A partire da giovedì scorso, è scattata una corsa ad assicurarsi le file migliori nel Partitone centrista del futuro.
Assicurano in coro i verdiniani: “Matteo ha detto a Denis che per i bersaniani non ci sarà mai più posto”.
È il modello Previti del berlusconismo anni novanta, quello che non faceva prigionieri. I verdiniani di Ala, Alleanza liberal popolare per le riforme, scommettono comunque sulle rottura. Sostiene Vincenzo D’Anna, che di Ala è il portavoce: “I bersaniani possono pure votare la riforma Boschi e poi? Sulle tasse, sull’Imu, sull’economia che succederà ? Noi abbiamo scelto di stare con Renzi, oggi e domani. Poi questa strada può anche fallire ma è una strada, l’unica che abbiamo. Tra Renzi, Grillo e Salvini da semplice cittadino voterei Renzi sempre”.
I verdiniani sono una creatura multiforme, tra socialisti, sicilianisti di Raffaele Lombardo, ex cosentiniani nel senso di Nicola.
Senza dimenticare i processi e le inchieste in cui è coinvolto Verdini, da imputato e da inquisito . In ogni caso questo è il primo pilastro di un progetto che Renzi aveva in testa sin dal 2012, quando a Verona partì con la campagne per le primarie (quelle che perse con Bersani) senza simbolo di partito e puntando ai “delusi del centrodestra”. In questa fase sono i “delusi” parlamentari che vanno da lui.
Gli ex leghisti del sindaco di Verona
Flavio Tosi fino a qualche anno fa veniva descritto dai quotidiani come il sindaco di Verona che girava con una tigre al guinzaglio e se la prendeva con “zingari e negri”.
Oggi che ha rotto con Matteo Salvini è diventato un altro piccolo capo moderato e può contare su un drappello di tre senatrici ex leghiste. E anche Tosi, come i verdiniani, pone una condizione per andare nel Partito della Nazione: la rottura con la minoranza.
Lo ha detto ieri in un’intervista a Libero: “Con Renzi, fermo restando che deve liberarsi dalla zavorra della minoranza Pd, non escludo nulla a priori”.
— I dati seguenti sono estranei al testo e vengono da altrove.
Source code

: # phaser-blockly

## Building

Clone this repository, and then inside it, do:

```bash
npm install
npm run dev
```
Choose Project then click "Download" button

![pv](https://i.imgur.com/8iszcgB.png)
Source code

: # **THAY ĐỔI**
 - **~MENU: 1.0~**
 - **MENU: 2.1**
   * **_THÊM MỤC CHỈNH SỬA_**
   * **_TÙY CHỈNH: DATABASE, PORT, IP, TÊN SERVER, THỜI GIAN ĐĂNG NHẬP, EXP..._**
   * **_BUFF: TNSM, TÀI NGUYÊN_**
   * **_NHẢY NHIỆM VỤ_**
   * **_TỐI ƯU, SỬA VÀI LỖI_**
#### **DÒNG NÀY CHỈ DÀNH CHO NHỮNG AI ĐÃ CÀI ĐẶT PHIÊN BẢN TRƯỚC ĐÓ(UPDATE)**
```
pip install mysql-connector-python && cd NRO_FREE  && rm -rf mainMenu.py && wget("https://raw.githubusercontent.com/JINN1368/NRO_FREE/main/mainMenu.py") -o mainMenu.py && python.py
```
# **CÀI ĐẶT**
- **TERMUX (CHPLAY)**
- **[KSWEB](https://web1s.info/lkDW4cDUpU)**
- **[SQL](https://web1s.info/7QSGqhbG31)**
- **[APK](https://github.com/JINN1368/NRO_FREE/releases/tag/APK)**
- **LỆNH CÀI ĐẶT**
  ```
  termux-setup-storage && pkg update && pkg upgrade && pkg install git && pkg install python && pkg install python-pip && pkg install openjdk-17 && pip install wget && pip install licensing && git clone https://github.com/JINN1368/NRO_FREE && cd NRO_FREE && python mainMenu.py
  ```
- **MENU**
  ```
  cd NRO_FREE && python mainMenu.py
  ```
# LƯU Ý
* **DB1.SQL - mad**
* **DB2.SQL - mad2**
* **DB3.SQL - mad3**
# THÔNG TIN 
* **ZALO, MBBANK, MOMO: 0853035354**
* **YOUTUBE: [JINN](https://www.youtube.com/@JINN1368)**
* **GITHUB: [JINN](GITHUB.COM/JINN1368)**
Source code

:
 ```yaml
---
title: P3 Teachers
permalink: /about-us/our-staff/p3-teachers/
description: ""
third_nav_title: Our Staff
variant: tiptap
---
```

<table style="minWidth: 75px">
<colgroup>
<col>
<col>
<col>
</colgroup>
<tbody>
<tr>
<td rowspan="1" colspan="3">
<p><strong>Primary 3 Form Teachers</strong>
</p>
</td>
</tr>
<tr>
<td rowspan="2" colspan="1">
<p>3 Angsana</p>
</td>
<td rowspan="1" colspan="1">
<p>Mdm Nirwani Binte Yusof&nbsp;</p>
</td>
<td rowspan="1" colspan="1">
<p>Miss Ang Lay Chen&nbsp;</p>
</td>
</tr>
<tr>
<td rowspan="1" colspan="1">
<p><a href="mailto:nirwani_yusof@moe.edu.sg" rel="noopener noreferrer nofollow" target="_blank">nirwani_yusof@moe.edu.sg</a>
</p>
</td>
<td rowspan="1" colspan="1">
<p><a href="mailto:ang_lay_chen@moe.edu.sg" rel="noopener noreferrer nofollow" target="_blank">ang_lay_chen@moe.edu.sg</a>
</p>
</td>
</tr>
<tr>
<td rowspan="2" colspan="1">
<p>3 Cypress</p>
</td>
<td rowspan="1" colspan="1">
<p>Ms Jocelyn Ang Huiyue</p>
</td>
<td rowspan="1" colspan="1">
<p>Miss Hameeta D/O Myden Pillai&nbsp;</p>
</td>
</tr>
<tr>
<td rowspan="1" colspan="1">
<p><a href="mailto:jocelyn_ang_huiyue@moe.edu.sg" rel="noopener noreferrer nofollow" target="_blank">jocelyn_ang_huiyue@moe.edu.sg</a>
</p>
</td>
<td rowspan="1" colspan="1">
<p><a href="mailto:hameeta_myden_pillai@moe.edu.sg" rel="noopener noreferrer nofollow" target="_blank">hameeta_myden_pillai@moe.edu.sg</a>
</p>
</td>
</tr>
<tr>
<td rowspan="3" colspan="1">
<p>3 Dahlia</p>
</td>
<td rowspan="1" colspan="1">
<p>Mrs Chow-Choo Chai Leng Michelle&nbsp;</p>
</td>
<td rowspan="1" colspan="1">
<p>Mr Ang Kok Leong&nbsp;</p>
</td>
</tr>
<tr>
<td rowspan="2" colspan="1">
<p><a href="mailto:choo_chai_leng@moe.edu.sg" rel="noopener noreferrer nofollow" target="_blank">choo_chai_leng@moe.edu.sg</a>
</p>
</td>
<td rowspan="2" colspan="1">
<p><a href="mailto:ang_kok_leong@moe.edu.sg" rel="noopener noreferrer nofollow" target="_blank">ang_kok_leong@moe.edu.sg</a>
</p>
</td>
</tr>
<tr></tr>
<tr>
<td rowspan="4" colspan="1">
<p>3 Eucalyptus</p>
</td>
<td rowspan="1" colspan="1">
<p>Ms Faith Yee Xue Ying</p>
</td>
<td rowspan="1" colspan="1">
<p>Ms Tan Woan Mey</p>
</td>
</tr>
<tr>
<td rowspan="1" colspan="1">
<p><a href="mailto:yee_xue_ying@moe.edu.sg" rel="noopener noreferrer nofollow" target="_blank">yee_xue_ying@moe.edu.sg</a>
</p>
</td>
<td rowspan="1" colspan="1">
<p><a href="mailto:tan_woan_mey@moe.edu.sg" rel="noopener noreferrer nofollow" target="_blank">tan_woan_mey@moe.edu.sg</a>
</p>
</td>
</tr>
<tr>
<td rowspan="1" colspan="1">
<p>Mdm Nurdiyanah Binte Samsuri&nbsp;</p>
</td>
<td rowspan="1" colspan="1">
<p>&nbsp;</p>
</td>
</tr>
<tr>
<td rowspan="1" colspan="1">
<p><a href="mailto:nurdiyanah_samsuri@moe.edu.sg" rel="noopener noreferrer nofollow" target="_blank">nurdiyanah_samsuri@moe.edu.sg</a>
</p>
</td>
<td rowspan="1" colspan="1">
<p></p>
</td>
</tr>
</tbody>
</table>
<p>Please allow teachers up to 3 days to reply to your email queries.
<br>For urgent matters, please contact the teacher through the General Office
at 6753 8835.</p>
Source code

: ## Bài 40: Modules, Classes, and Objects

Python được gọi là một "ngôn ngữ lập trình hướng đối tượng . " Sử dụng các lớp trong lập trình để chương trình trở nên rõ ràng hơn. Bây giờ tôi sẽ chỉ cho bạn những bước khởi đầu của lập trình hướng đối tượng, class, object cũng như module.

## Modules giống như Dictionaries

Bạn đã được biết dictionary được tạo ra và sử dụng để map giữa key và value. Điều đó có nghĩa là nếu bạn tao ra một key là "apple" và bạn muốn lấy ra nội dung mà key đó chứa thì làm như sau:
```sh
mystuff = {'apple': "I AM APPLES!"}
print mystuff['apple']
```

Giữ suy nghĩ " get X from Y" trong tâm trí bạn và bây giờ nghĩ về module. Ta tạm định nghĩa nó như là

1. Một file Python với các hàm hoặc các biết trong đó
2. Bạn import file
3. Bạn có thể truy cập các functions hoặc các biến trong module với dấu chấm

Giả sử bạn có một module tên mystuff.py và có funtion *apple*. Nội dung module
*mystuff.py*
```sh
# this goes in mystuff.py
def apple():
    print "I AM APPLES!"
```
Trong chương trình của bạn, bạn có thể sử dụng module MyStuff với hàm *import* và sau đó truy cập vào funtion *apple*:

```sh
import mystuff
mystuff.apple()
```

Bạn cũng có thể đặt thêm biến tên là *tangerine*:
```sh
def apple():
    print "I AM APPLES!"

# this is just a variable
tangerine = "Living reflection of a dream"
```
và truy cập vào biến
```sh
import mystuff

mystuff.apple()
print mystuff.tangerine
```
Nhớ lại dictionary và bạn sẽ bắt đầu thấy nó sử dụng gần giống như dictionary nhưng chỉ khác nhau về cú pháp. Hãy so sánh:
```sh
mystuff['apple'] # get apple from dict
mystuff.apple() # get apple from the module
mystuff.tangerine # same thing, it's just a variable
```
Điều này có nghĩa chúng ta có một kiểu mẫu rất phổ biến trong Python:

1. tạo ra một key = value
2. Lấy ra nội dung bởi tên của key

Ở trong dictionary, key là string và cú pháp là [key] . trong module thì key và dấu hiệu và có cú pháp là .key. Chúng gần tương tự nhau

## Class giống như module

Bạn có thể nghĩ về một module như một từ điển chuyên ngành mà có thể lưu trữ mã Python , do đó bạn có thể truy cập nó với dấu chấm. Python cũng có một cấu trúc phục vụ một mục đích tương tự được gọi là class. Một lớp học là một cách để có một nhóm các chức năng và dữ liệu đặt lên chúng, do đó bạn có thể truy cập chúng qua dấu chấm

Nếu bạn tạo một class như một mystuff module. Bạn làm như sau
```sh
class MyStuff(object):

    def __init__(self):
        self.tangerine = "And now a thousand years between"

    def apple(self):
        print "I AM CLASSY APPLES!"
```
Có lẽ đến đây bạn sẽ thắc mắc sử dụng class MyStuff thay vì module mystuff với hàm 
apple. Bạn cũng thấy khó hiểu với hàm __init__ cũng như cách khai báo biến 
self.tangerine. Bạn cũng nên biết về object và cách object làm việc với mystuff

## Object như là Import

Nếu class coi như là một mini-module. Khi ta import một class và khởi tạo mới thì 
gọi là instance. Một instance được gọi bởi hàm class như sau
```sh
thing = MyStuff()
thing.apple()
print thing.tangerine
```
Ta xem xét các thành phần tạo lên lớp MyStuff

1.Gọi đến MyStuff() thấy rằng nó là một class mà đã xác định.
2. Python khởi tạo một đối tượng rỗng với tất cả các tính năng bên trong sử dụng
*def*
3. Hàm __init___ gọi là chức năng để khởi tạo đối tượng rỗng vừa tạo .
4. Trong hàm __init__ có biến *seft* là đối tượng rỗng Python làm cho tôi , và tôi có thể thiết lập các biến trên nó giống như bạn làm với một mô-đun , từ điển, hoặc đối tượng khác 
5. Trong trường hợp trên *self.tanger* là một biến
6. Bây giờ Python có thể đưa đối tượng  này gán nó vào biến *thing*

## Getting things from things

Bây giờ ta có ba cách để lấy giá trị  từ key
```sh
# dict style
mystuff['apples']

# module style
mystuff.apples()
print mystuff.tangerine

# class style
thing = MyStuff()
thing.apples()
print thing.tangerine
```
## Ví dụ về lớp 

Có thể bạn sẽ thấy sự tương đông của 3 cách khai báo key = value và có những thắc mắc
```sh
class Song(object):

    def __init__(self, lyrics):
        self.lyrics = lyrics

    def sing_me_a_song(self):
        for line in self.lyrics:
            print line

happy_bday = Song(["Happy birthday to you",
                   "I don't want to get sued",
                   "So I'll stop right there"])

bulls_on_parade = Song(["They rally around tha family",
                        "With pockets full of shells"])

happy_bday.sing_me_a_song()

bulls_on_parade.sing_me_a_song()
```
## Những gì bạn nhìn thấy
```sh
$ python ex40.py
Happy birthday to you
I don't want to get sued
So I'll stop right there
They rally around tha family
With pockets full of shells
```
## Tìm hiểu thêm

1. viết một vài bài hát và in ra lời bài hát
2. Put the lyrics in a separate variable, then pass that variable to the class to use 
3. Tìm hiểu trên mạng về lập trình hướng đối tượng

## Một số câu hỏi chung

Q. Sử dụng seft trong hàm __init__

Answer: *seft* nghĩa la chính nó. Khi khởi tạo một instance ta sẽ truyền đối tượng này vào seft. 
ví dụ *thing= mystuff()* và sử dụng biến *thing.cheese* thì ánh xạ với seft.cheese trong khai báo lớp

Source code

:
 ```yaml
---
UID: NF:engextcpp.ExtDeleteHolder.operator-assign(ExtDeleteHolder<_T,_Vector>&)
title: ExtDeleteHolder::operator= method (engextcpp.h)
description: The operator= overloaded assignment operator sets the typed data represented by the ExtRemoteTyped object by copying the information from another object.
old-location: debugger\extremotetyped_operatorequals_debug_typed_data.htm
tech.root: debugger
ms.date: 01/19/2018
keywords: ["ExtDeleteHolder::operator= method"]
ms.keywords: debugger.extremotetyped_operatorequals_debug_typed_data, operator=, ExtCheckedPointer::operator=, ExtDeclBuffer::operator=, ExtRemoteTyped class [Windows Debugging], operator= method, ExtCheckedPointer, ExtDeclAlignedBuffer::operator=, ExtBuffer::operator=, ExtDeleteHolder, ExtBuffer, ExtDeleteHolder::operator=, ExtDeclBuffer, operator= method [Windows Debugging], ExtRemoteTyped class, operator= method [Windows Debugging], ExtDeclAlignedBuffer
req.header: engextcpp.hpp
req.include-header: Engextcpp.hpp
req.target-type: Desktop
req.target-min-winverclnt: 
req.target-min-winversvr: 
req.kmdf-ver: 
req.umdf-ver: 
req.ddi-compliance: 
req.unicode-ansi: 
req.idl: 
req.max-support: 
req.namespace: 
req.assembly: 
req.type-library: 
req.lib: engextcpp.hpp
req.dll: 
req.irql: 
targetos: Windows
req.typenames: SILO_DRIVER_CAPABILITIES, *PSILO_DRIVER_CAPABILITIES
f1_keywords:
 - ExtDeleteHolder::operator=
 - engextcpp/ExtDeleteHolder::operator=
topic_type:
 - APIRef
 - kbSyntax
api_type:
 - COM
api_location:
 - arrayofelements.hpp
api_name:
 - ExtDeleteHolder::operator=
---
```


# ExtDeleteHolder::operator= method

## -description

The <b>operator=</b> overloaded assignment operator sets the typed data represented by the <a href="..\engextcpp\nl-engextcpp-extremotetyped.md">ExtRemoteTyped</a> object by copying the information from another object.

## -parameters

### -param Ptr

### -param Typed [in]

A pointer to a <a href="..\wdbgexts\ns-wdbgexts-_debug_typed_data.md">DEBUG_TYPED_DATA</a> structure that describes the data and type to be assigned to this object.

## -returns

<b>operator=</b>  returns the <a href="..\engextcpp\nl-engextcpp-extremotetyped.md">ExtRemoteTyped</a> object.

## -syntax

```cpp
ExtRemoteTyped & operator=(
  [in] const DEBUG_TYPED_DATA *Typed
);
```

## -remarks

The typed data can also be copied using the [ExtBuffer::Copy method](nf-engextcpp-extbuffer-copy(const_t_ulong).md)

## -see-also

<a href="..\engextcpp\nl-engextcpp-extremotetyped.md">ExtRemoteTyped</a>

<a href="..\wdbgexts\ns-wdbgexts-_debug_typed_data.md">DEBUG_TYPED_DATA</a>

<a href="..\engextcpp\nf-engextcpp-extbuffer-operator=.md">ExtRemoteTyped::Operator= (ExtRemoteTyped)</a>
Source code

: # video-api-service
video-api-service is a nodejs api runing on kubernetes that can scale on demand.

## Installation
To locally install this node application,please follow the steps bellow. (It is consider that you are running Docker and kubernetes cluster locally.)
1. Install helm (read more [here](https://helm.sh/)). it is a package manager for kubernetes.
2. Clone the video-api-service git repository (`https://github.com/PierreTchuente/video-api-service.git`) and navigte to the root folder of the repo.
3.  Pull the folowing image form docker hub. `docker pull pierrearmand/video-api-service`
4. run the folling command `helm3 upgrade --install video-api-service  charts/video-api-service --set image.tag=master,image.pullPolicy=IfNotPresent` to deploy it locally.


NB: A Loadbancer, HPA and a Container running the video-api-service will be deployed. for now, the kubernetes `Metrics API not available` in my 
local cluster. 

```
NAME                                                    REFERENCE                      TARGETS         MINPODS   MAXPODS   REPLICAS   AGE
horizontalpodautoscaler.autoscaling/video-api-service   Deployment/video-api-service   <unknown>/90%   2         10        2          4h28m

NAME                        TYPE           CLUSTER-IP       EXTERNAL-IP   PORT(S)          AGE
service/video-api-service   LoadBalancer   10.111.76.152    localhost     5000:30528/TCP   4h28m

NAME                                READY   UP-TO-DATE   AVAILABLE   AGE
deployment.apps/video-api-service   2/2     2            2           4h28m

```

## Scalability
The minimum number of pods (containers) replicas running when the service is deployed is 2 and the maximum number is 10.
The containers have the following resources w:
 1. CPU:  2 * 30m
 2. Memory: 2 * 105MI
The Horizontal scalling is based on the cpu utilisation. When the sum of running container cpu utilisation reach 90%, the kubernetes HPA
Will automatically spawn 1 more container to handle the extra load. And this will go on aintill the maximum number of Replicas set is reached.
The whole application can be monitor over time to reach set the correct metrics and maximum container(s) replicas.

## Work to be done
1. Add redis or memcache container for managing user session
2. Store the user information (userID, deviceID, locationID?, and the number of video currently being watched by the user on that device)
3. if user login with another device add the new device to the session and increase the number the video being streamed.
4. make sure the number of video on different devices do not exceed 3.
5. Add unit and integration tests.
Tosi ragiona per esclusione, come i suoi colleghi ex berlusconiani. Tra due che “fanno solo casino” come Grillo e Salvini non resta che Renzi.
Ancor prima di Verdini e Tosi, a recitare l’atto di fede nel renzismo è stato un altro ex azzurro di rango: Fabrizio Cicchitto, ideologo di un nuovo centrosinistra.